There are a number of anticipated complications that we can reliably predict before treatment commences. The first and most obvious complication is that negative self talk and poor self image are so much a part of the typical patient with Dysthymic Disorder that compliance is likely to be a huge issue. Resistance is likely to be moderate to high, especially once core issues are identified. Metaphorically, we are talking about convincing someone that gravity doesn’t exist… it’s sure to be an uphill battle. By virtue of the fact that I have endured the disorder myself, countertransference is a real and pertinent issue. I would personally address this by attending my own individual sessions to ensure that I don’t get in the way of the best interest of my patient. Finally, it must be noted that an individual with Dysthymic Disorder should be considered extremely vulnerable and handled with the utmost care. For example, individuals with Dysthymic Disorder often exhibit symptoms such as fatigue and low self-esteem. These symptoms may lead to tension in interpersonal relationships, thereby increasing the probability of terminating therapy. Although these life events may appear to be the “cause” a major depressive episode, the episode is often predated by deficits in informational processing that lead to pre-morbid deterioration of the relationship. (Harkness & Luther, 2001)

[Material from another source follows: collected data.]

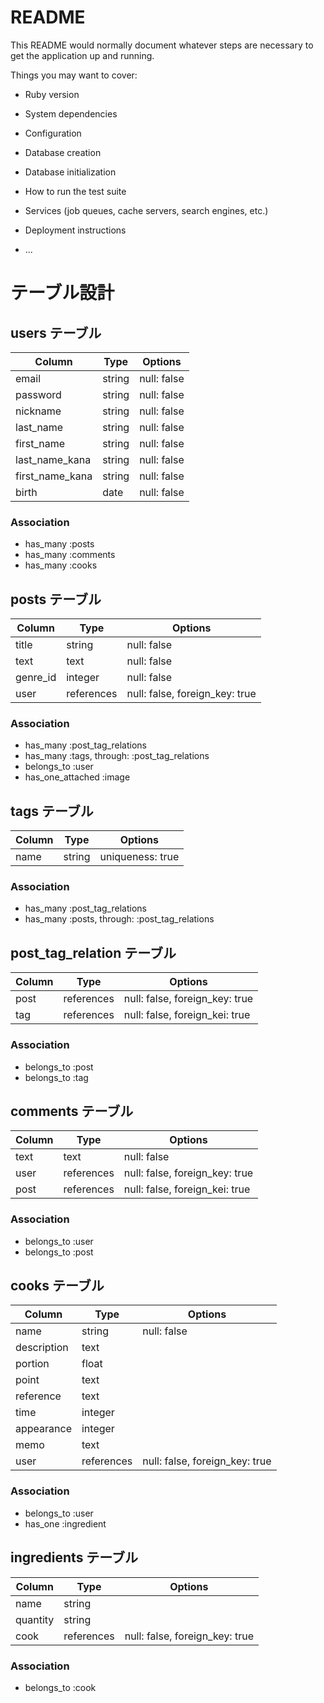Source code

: # README

This README would normally document whatever steps are necessary to get the
application up and running.

Things you may want to cover:

* Ruby version

* System dependencies

* Configuration

* Database creation

* Database initialization

* How to run the test suite

* Services (job queues, cache servers, search engines, etc.)

* Deployment instructions

* ...




# テーブル設計

## users テーブル

| Column          | Type   | Options     |
| --------------- | ------ | ----------- |
| email           | string | null: false |
| password        | string | null: false |
| nickname        | string | null: false |
| last_name       | string | null: false |
| first_name      | string | null: false |
| last_name_kana  | string | null: false |
| first_name_kana | string | null: false |
| birth           | date   | null: false |

### Association

- has_many :posts
- has_many :comments
- has_many :cooks


## posts テーブル

| Column        | Type       | Options                        |
| ------------- | ---------- | ------------------------------ |
| title         | string     | null: false                    |  
| text          | text       | null: false                    |  
| genre_id      | integer    | null: false                    |  
| user          | references | null: false, foreign_key: true |


### Association

- has_many :post_tag_relations
- has_many :tags, through: :post_tag_relations
- belongs_to :user
- has_one_attached :image


## tags テーブル

| Column        | Type       | Options                        |
| ------------- | ---------- | ------------------------------ |
| name          | string     |  uniqueness: true              |  


### Association

- has_many :post_tag_relations
- has_many :posts, through: :post_tag_relations


## post_tag_relation テーブル

| Column        | Type       | Options                        |
| ------------- | ---------- | ------------------------------ |
| post          | references | null: false, foreign_key: true |
| tag           | references | null: false, foreign_kei: true |    


### Association

- belongs_to :post
- belongs_to :tag


## comments テーブル

| Column        | Type       | Options                        |
| ------------- | ---------- | ------------------------------ |
| text          | text       | null: false                    |  
| user          | references | null: false, foreign_key: true |
| post          | references | null: false, foreign_kei: true |  


### Association

- belongs_to :user
- belongs_to :post





## cooks テーブル

| Column        | Type       | Options                        |
| ------------- | ---------- | ------------------------------ |
| name          | string     | null: false                    |  
| description   | text       |                                |  
| portion       | float      |                                |  
| point         | text       |                                |  
| reference     | text       |                                |  
| time          | integer    |                                |  
| appearance    | integer    |                                |  
| memo          | text       |                                |  
| user          | references | null: false, foreign_key: true |


### Association

- belongs_to :user
- has_one :ingredient


## ingredients テーブル

| Column        | Type       | Options                        |
| ------------- | ---------- | ------------------------------ |
| name          | string     |                                |  
| quantity      | string     |                                |  
| cook          | references | null: false, foreign_key: true |


### Association

- belongs_to :cook








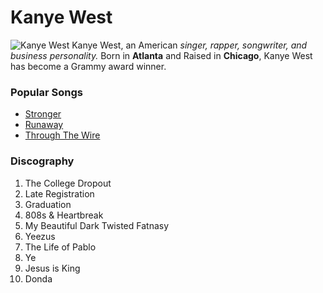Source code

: # Kanye West


![Kanye West](https://upload.wikimedia.org/wikipedia/commons/thumb/1/10/Kanye_West_at_the_2009_Tribeca_Film_Festival_%28cropped%29.jpg/800px-Kanye_West_at_the_2009_Tribeca_Film_Festival_%28cropped%29.jpg)
Kanye West, an American *singer, rapper, songwriter, and business personality.* Born in **Atlanta** and Raised in **Chicago**, Kanye West has become a Grammy award winner.

### Popular Songs
- [Stronger](https://www.youtube.com/watch?v=PsO6ZnUZI0g)
- [Runaway](https://www.youtube.com/watch?v=Bm5iA4Zupek)
- [Through The Wire](https://www.youtube.com/watch?v=uvb-1wjAtk4)

### Discography
1. The College Dropout
2. Late Registration
3. Graduation
4. 808s & Heartbreak
5. My Beautiful Dark Twisted Fatnasy
6. Yeezus 
7. The Life of Pablo
8. Ye
9. Jesus is King
10. Donda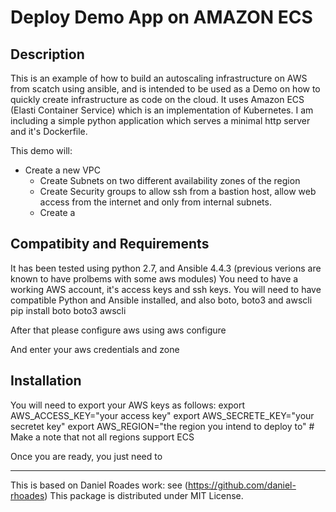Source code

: Deploy Demo App on AMAZON ECS
=============================


Description
-----------

This is an example of how to build an autoscaling infrastructure on AWS from scatch using ansible, and is intended to be used as a 
Demo on how to quickly create infrastructure as code on the cloud.
It uses Amazon ECS (Elasti Container Service) which is an implementation of Kubernetes.
I am including a simple python application which serves a minimal http server and it's Dockerfile.

This demo will:

- Create a new VPC
  - Create Subnets on two different availability zones of the region
  - Create Security groups to allow ssh from a bastion host, allow web access from the internet and only from internal subnets.
  - Create a 


Compatibity and Requirements
----------------------------

It has been tested using python 2.7, and Ansible 4.4.3 (previous verions are known to have prolbems with some aws modules)
You need to have a working AWS account, it's access keys and ssh keys.
You will need to have compatible Python and Ansible installed, and also boto, boto3 and awscli
pip install boto boto3 awscli

After that please configure aws using
aws configure

And enter your aws credentials and zone

Installation
----------

You will need to export your AWS keys as follows:
export AWS_ACCESS_KEY="your access key"
export AWS_SECRETE_KEY="your secretet key"
export AWS_REGION="the region you intend to deploy to" # Make a note that not all regions support ECS

Once you are ready, you just need to


-------
This is based on Daniel Roades work: see (https://github.com/daniel-rhoades) 
This package is distributed under MIT License.

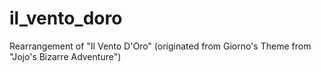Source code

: # il_vento_doro
Rearrangement of "Il Vento D'Oro" (originated from Giorno's Theme from "Jojo's Bizarre Adventure")
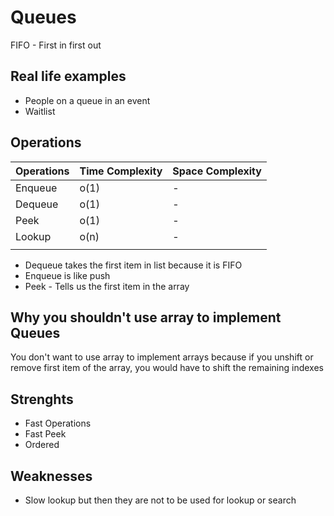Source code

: # Queues
FIFO - First in first out

## Real life examples

- People on a queue in an event
- Waitlist

## Operations

| Operations | Time Complexity       | Space Complexity      |
|------------|-----------------------|-----------------------|
| Enqueue     | o(1)  | -                     |
| Dequeue     | o(1)  | -                     |
| Peek        | o(1)  | -                     |
| Lookup      | o(n)  | -                     |
|            |                       |                       |

- Dequeue takes the first item in list because it is FIFO
- Enqueue is like push
- Peek - Tells us the first item in the array

## Why you shouldn't use array to implement Queues

You don't want to use array to implement arrays because if you unshift or remove first item of the array, you would have to shift the remaining indexes

## Strenghts

- Fast Operations
- Fast Peek
- Ordered


## Weaknesses
- Slow lookup but then they are not to be used for lookup or search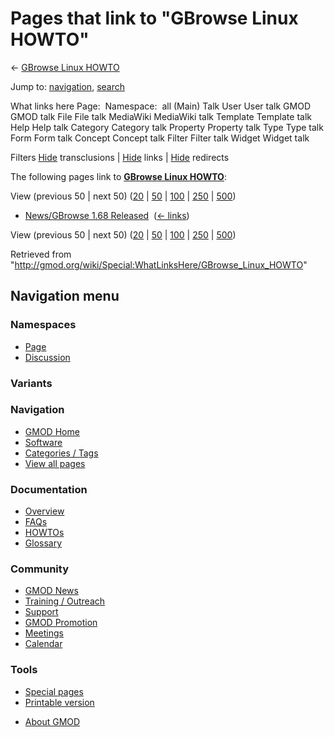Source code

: <div id="mw-page-base" class="noprint">

</div>

<div id="mw-head-base" class="noprint">

</div>

<div id="content" class="mw-body" role="main">

<span id="top"></span>

<div id="mw-js-message" style="display:none;">

</div>



# <span dir="auto">Pages that link to "GBrowse Linux HOWTO"</span>

<div id="bodyContent">

<div id="contentSub">

←
<a href="/mediawiki/index.php?title=GBrowse_Linux_HOWTO&amp;redirect=no"
class="mw-redirect" title="GBrowse Linux HOWTO">GBrowse Linux HOWTO</a>

</div>

<div id="jump-to-nav" class="mw-jump">

Jump to: [navigation](#mw-navigation), [search](#p-search)

</div>

<div id="mw-content-text">

What links here Page:  Namespace:  all (Main) Talk User User talk GMOD
GMOD talk File File talk MediaWiki MediaWiki talk Template Template talk
Help Help talk Category Category talk Property Property talk Type Type
talk Form Form talk Concept Concept talk Filter Filter talk Widget
Widget talk

Filters
[Hide](/mediawiki/index.php?title=Special:WhatLinksHere/GBrowse_Linux_HOWTO&hidetrans=1 "Special:WhatLinksHere/GBrowse Linux HOWTO")
transclusions \|
[Hide](/mediawiki/index.php?title=Special:WhatLinksHere/GBrowse_Linux_HOWTO&hidelinks=1 "Special:WhatLinksHere/GBrowse Linux HOWTO")
links \|
[Hide](/mediawiki/index.php?title=Special:WhatLinksHere/GBrowse_Linux_HOWTO&hideredirs=1 "Special:WhatLinksHere/GBrowse Linux HOWTO")
redirects

The following pages link to
**<a href="/wiki/GBrowse_Linux_HOWTO" class="mw-redirect"
title="GBrowse Linux HOWTO">GBrowse Linux HOWTO</a>**:

View (previous 50 \| next 50)
([20](/mediawiki/index.php?title=Special:WhatLinksHere/GBrowse_Linux_HOWTO&limit=20 "Special:WhatLinksHere/GBrowse Linux HOWTO")
\|
[50](/mediawiki/index.php?title=Special:WhatLinksHere/GBrowse_Linux_HOWTO&limit=50 "Special:WhatLinksHere/GBrowse Linux HOWTO")
\|
[100](/mediawiki/index.php?title=Special:WhatLinksHere/GBrowse_Linux_HOWTO&limit=100 "Special:WhatLinksHere/GBrowse Linux HOWTO")
\|
[250](/mediawiki/index.php?title=Special:WhatLinksHere/GBrowse_Linux_HOWTO&limit=250 "Special:WhatLinksHere/GBrowse Linux HOWTO")
\|
[500](/mediawiki/index.php?title=Special:WhatLinksHere/GBrowse_Linux_HOWTO&limit=500 "Special:WhatLinksHere/GBrowse Linux HOWTO"))

- [News/GBrowse 1.68
  Released](/wiki/News/GBrowse_1.68_Released "News/GBrowse 1.68 Released")
  ‎ <span class="mw-whatlinkshere-tools">([←
  links](/mediawiki/index.php?title=Special:WhatLinksHere&target=News%2FGBrowse+1.68+Released "Special:WhatLinksHere"))</span>

View (previous 50 \| next 50)
([20](/mediawiki/index.php?title=Special:WhatLinksHere/GBrowse_Linux_HOWTO&limit=20 "Special:WhatLinksHere/GBrowse Linux HOWTO")
\|
[50](/mediawiki/index.php?title=Special:WhatLinksHere/GBrowse_Linux_HOWTO&limit=50 "Special:WhatLinksHere/GBrowse Linux HOWTO")
\|
[100](/mediawiki/index.php?title=Special:WhatLinksHere/GBrowse_Linux_HOWTO&limit=100 "Special:WhatLinksHere/GBrowse Linux HOWTO")
\|
[250](/mediawiki/index.php?title=Special:WhatLinksHere/GBrowse_Linux_HOWTO&limit=250 "Special:WhatLinksHere/GBrowse Linux HOWTO")
\|
[500](/mediawiki/index.php?title=Special:WhatLinksHere/GBrowse_Linux_HOWTO&limit=500 "Special:WhatLinksHere/GBrowse Linux HOWTO"))

</div>

<div class="printfooter">

Retrieved from
"<http://gmod.org/wiki/Special:WhatLinksHere/GBrowse_Linux_HOWTO>"

</div>

<div id="catlinks" class="catlinks catlinks-allhidden">

</div>

<div class="visualClear">

</div>

</div>

</div>

<div id="mw-navigation">

## Navigation menu

<div id="mw-head">



<div id="left-navigation">

<div id="p-namespaces" class="vectorTabs" role="navigation"
aria-labelledby="p-namespaces-label">

### Namespaces

- <span id="ca-nstab-main"><a href="/wiki/GBrowse_Linux_HOWTO" accesskey="c"
  title="View the content page [c]">Page</a></span>
- <span id="ca-talk"><a
  href="/mediawiki/index.php?title=Talk:GBrowse_Linux_HOWTO&amp;action=edit&amp;redlink=1"
  accesskey="t"
  title="Discussion about the content page [t]">Discussion</a></span>

</div>

<div id="p-variants" class="vectorMenu emptyPortlet" role="navigation"
aria-labelledby="p-variants-label">

### 

### Variants[](#)

<div class="menu">

</div>

</div>

</div>

<div id="right-navigation">





</div>



</div>

</div>

</div>

<div id="mw-panel">

<div id="p-logo" role="banner">

<a href="/wiki/Main_Page"
style="background-image: url(http://gmod.org/images/GMOD-cogs.png);"
title="Visit the main page"></a>

</div>

<div id="p-Navigation" class="portal" role="navigation"
aria-labelledby="p-Navigation-label">

### Navigation

<div class="body">

- <span id="n-GMOD-Home">[GMOD Home](/wiki/Main_Page)</span>
- <span id="n-Software">[Software](/wiki/GMOD_Components)</span>
- <span id="n-Categories-.2F-Tags">[Categories /
  Tags](/wiki/Categories)</span>
- <span id="n-View-all-pages">[View all
  pages](/wiki/Special:AllPages)</span>

</div>

</div>

<div id="p-Documentation" class="portal" role="navigation"
aria-labelledby="p-Documentation-label">

### Documentation

<div class="body">

- <span id="n-Overview">[Overview](/wiki/Overview)</span>
- <span id="n-FAQs">[FAQs](/wiki/Category:FAQ)</span>
- <span id="n-HOWTOs">[HOWTOs](/wiki/Category:HOWTO)</span>
- <span id="n-Glossary">[Glossary](/wiki/Glossary)</span>

</div>

</div>

<div id="p-Community" class="portal" role="navigation"
aria-labelledby="p-Community-label">

### Community

<div class="body">

- <span id="n-GMOD-News">[GMOD News](/wiki/GMOD_News)</span>
- <span id="n-Training-.2F-Outreach">[Training /
  Outreach](/wiki/Training_and_Outreach)</span>
- <span id="n-Support">[Support](/wiki/Support)</span>
- <span id="n-GMOD-Promotion">[GMOD
  Promotion](/wiki/GMOD_Promotion)</span>
- <span id="n-Meetings">[Meetings](/wiki/Meetings)</span>
- <span id="n-Calendar">[Calendar](/wiki/Calendar)</span>

</div>

</div>

<div id="p-tb" class="portal" role="navigation"
aria-labelledby="p-tb-label">

### Tools

<div class="body">

- <span id="t-specialpages"><a href="/wiki/Special:SpecialPages" accesskey="q"
  title="A list of all special pages [q]">Special pages</a></span>
- <span id="t-print"><a
  href="/mediawiki/index.php?title=Special:WhatLinksHere/GBrowse_Linux_HOWTO&amp;printable=yes"
  rel="alternate" accesskey="p"
  title="Printable version of this page [p]">Printable version</a></span>

</div>

</div>

</div>

</div>

<div id="footer" role="contentinfo">

- <span id="footer-places-about">[About
  GMOD](/wiki/GMOD:About "GMOD:About")</span>

<!-- -->






</div>
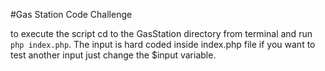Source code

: #Gas Station Code Challenge

to execute the script cd to the GasStation directory from terminal
and run
`php index.php`.
The input is hard coded inside index.php file if you want to test another input just change the $input variable.


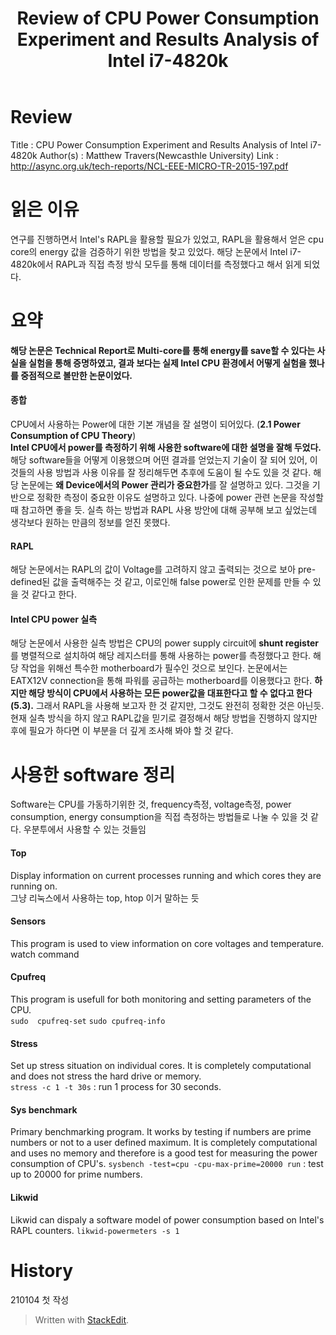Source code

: ﻿---
title: "Review of CPU Power Consumption Experiment and Results Analysis of Intel i7-4820k"
categories:
  - Paper Review
tags:
  - Review
  - Technical Report 
  - Power
---

# Review
Title : CPU Power Consumption Experiment and Results Analysis of Intel i7-4820k
Author(s) : Matthew Travers(Newcasthle University)
Link : http://async.org.uk/tech-reports/NCL-EEE-MICRO-TR-2015-197.pdf

# 읽은 이유
 연구를 진행하면서 Intel's RAPL을 활용할 필요가 있었고, RAPL을 활용해서 얻은 cpu core의 energy 값을 검증하기 위한 방법을 찾고 있었다. 해당 논문에서 Intel i7-4820k에서 RAPL과 직접 측정 방식 모두를 통해 데이터를 측정했다고 해서 읽게 되었다.  
  
# 요약
 **해당 논문은 Technical Report로 Multi-core를 통해 energy를 save할 수 있다는 사실을 실험을 통해 증명하였고, 결과 보다는 실제 Intel CPU 환경에서 어떻게 실험을 했나를 중점적으로 볼만한 논문이었다.**  
   
#### 종합
CPU에서 사용하는 Power에 대한 기본 개념을 잘 설명이 되어있다. (**2.1 Power Consumption of CPU Theory**)  
 **Intel CPU에서 power를 측정하기 위해 사용한 software에 대한 설명을 잘해 두었다.** 해당 software들을 어떻게 이용했으며 어떤 결과를 얻었는지 기술이 잘 되어 있어, 이 것들의 사용 방법과 사용 이유를 잘 정리해두면 추후에 도움이 될 수도 있을 것 같다. 
 해당 논문에는 **왜 Device에서의 Power 관리가 중요한가**를 잘 설명하고 있다.  그것을 기반으로 정확한 측정이 중요한 이유도 설명하고 있다. 나중에 power 관련 논문을 작성할 때 참고하면 좋을 듯.
 실측 하는 방법과 RAPL 사용 방안에 대해 공부해 보고 싶었는데 생각보다 원하는 만큼의 정보를 얻진 못했다.

  
#### RAPL
 해당 논문에서는 RAPL의 값이 Voltage를 고려하지 않고 출력되는 것으로 보아 pre-defined된 값을 출력해주는 것 같고, 이로인해 false power로 인한 문제를 만들 수 있을 것 같다고 한다.  
  
#### Intel CPU power 실측  
 해당 논문에서 사용한 실측 방법은 CPU의 power supply  circuit에 **shunt register**를 병렬적으로 설치하여 해당 레지스터를 통해 사용하는  power를 측정했다고 한다. 해당 작업을 위해선 특수한 motherboard가 필수인 것으로 보인다. 논문에서는 EATX12V connection을 통해 파워를 공급하는 motherboard를 이용했다고 한다.  **하지만 해당 방식이 CPU에서 사용하는 모든 power값을 대표한다고 할 수 없다고 한다(5.3).** 그래서 RAPL을 사용해 보고자 한 것 같지만, 그것도 완전히 정확한 것은 아닌듯.
  현재 실측 방식을 하지 않고 RAPL값을 믿기로 결정해서 해당 방법을 진행하지 않지만 후에 필요가 하다면 이 부분을 더 깊게 조사해 봐야 할 것 같다.

# 사용한 software 정리
Software는 CPU를 가동하기위한 것, frequency측정, voltage측정, power consumption, energy consumption을 직접 측정하는 방법들로 나눌 수 있을 것 같다. 우분투에서 사용할 수 있는 것들임  
  
#### Top
Display information on current processes running and which cores they are running on.  
그냥 리눅스에서 사용하는 top, htop 이거 말하는 듯  
  
#### Sensors
This program is used to view information on core voltages and temperature.  
watch command   
  
#### Cpufreq
  
This program is usefull for both monitoring and setting parameters of the CPU.  
``sudo  cpufreq-set``
``sudo cpufreq-info``
  
#### Stress
Set up stress situation on individual cores. It is completely computational and does not stress the hard drive or memory.  
``stress -c 1 -t 30s`` : run 1 process for 30 seconds.  
  
#### Sys benchmark
Primary benchmarking program. It works by testing if numbers are prime numbers or not to a user defined maximum.
It is completely computational and uses no memory and therefore is a good test for measuring the power consumption of CPU's. 
 ``sysbench -test=cpu -cpu-max-prime=20000 run`` : test up to 20000 for prime numbers.
   
#### Likwid
Likwid can dispaly a software model of power consumption based on Intel's RAPL counters.
``likwid-powermeters -s 1``
  

# History
210104 첫 작성
> Written with [StackEdit](https://stackedit.io/).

Because Dysthymic Disorder is largely defined and distinguished by its protracted course, longitudinal studies are uniquely positioned to investigate the prognosis of the disorder. Due to the staggering costs associated with longitudinal studies, few have been conducted on the naturalistic course of Dysthymic Disorder. (Klein, Norden, Ferro, Leader, & Kasch, 1998) The overall consensus is that success treating Dysthymic Disorder is better addressed on a case by case basis – making a generalization about expected treatment outcomes and prognosis is probably ill advised. However, we can reasonably expect that there will be some measure of improvement in cognitive functioning, motivation, mood, and affect. I would be cautious about setting expectations for full recovery or total remission until the underlying core beliefs are identified. Assuming I could obtain permission from the patient, I would endeavor to track relevant data over the course of treatment as we consider the transition to schema therapy together, if applicable. Individuals whom suffer from Dysthymic Disorder often find that the minor daily hassles that happen to everyone may spiral into more serious life events that trigger depression. (Harkness & Luther, 2001, p. 570) Tracking those hassles seems to a reasonably simple way to measure the effectiveness of the therapy being provided and adjusting it if necessary.